Automatically render all web contents using a dark theme.


As it exists today, Chrome’s dark mode for the web is not ready for the spotlight — or perhaps the blacklight in this case — as there’s only one option for darkening which sometimes makes pages illegible. With the “cross-platform” version of the flag, Google is offering five prospective dark modes to choose from.

  • simple HSL-based inversion
  • simple CIELAB-based inversion
  • selective image inversion
  • selective inversion of non-image elements
  • selective inversion of everything

The first two options describe using HSL and CIELAB, which are, in rough terms, two different ways of mathematically describing a color. In both acronyms, the “L” stands for “lightness,” which simplifies the process of darkening or brightening a given color. CIELAB is the more advanced of the two models, meaning it should produce more accurate and visually pleasing results. That being the case, all three of the “selective inversion” options are based on CIELAB.

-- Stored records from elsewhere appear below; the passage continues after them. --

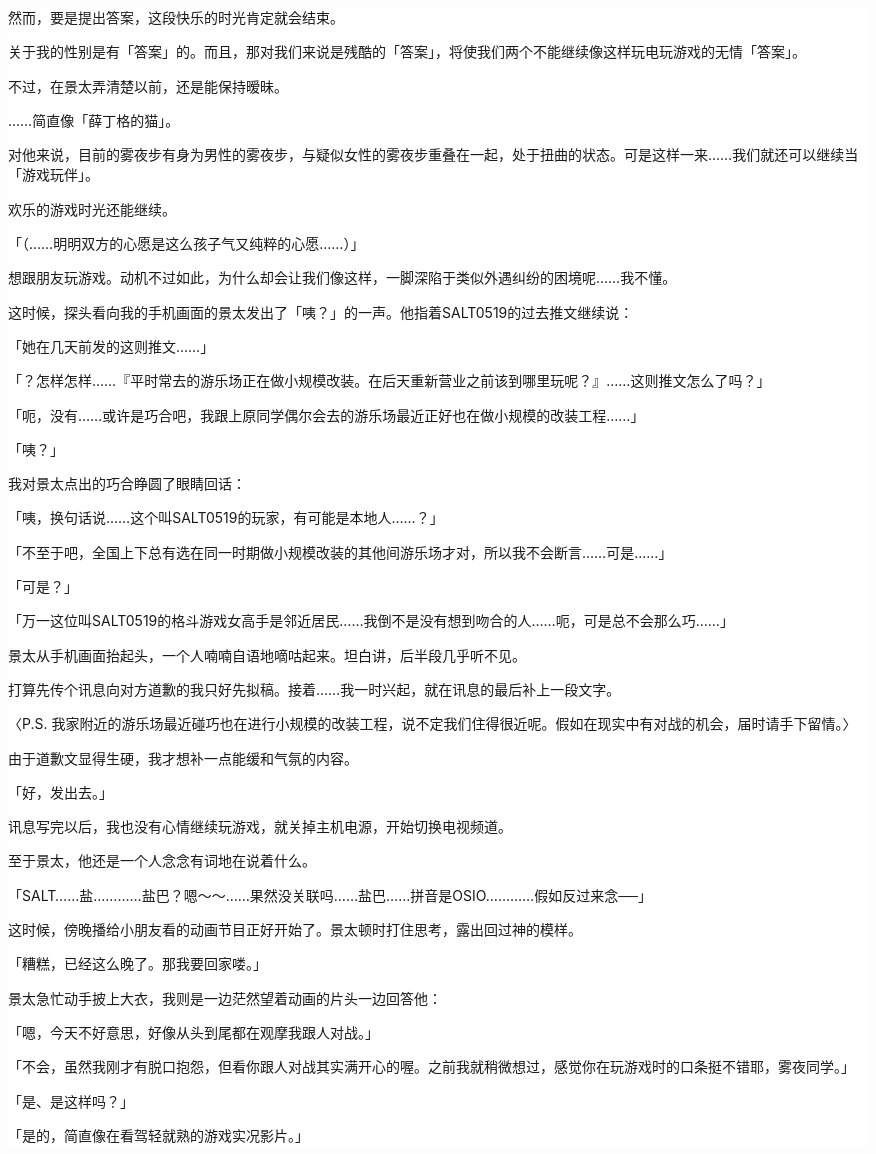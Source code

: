 然而，要是提出答案，这段快乐的时光肯定就会结束。

关于我的性别是有「答案」的。而且，那对我们来说是残酷的「答案」，将使我们两个不能继续像这样玩电玩游戏的无情「答案」。

不过，在景太弄清楚以前，还是能保持暧昧。

……简直像「薛丁格的猫」。

对他来说，目前的雾夜步有身为男性的雾夜步，与疑似女性的雾夜步重叠在一起，处于扭曲的状态。可是这样一来……我们就还可以继续当「游戏玩伴」。

欢乐的游戏时光还能继续。

「（……明明双方的心愿是这么孩子气又纯粹的心愿……）」

想跟朋友玩游戏。动机不过如此，为什么却会让我们像这样，一脚深陷于类似外遇纠纷的困境呢……我不懂。

这时候，探头看向我的手机画面的景太发出了「咦？」的一声。他指着SALT0519的过去推文继续说：

「她在几天前发的这则推文……」

「？怎样怎样……『平时常去的游乐场正在做小规模改装。在后天重新营业之前该到哪里玩呢？』……这则推文怎么了吗？」

「呃，没有……或许是巧合吧，我跟上原同学偶尔会去的游乐场最近正好也在做小规模的改装工程……」

「咦？」

我对景太点出的巧合睁圆了眼睛回话：

「咦，换句话说……这个叫SALT0519的玩家，有可能是本地人……？」

「不至于吧，全国上下总有选在同一时期做小规模改装的其他间游乐场才对，所以我不会断言……可是……」

「可是？」

「万一这位叫SALT0519的格斗游戏女高手是邻近居民……我倒不是没有想到吻合的人……呃，可是总不会那么巧……」

景太从手机画面抬起头，一个人喃喃自语地嘀咕起来。坦白讲，后半段几乎听不见。

打算先传个讯息向对方道歉的我只好先拟稿。接着……我一时兴起，就在讯息的最后补上一段文字。

〈P.S. 我家附近的游乐场最近碰巧也在进行小规模的改装工程，说不定我们住得很近呢。假如在现实中有对战的机会，届时请手下留情。〉

由于道歉文显得生硬，我才想补一点能缓和气氛的内容。

「好，发出去。」

讯息写完以后，我也没有心情继续玩游戏，就关掉主机电源，开始切换电视频道。

至于景太，他还是一个人念念有词地在说着什么。

「SALT……盐…………盐巴？嗯～～……果然没关联吗……盐巴……拼音是OSIO…………假如反过来念──」

这时候，傍晚播给小朋友看的动画节目正好开始了。景太顿时打住思考，露出回过神的模样。

「糟糕，已经这么晚了。那我要回家喽。」

景太急忙动手披上大衣，我则是一边茫然望着动画的片头一边回答他：

「嗯，今天不好意思，好像从头到尾都在观摩我跟人对战。」

「不会，虽然我刚才有脱口抱怨，但看你跟人对战其实满开心的喔。之前我就稍微想过，感觉你在玩游戏时的口条挺不错耶，雾夜同学。」

「是、是这样吗？」

「是的，简直像在看驾轻就熟的游戏实况影片。」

Update 8/5: The folks at Techdows have reported that this dark mode for the web flag is now live in Chrome Canary for Windows, macOS, Linux and Android. Chrome OS hasn’t yet caught up, but will surely be close behind. Now that the flag is live, we can dig into each of the five settings and see what they do to the 9to5Google homepage, so you can start thinking about which setting you may prefer.

Using these as reference, my personal favorite is selective inversion of non-image elements, as it darkens the most portions of the page while having a minimal impact on header images. At the same time, though, the most correct dark mode is probably the simple CIELAB-based one, which chooses an excellent complementary color for buttons in the top bar.

Both of Chrome’s “simple” inversions likely invert all colors on the web, regardless of whether that inversion would really count as “dark mode,” inverting an already dark website into a light theme for example. The selective options, on the other hand, should only invert colors based on certain thresholds, according to the code.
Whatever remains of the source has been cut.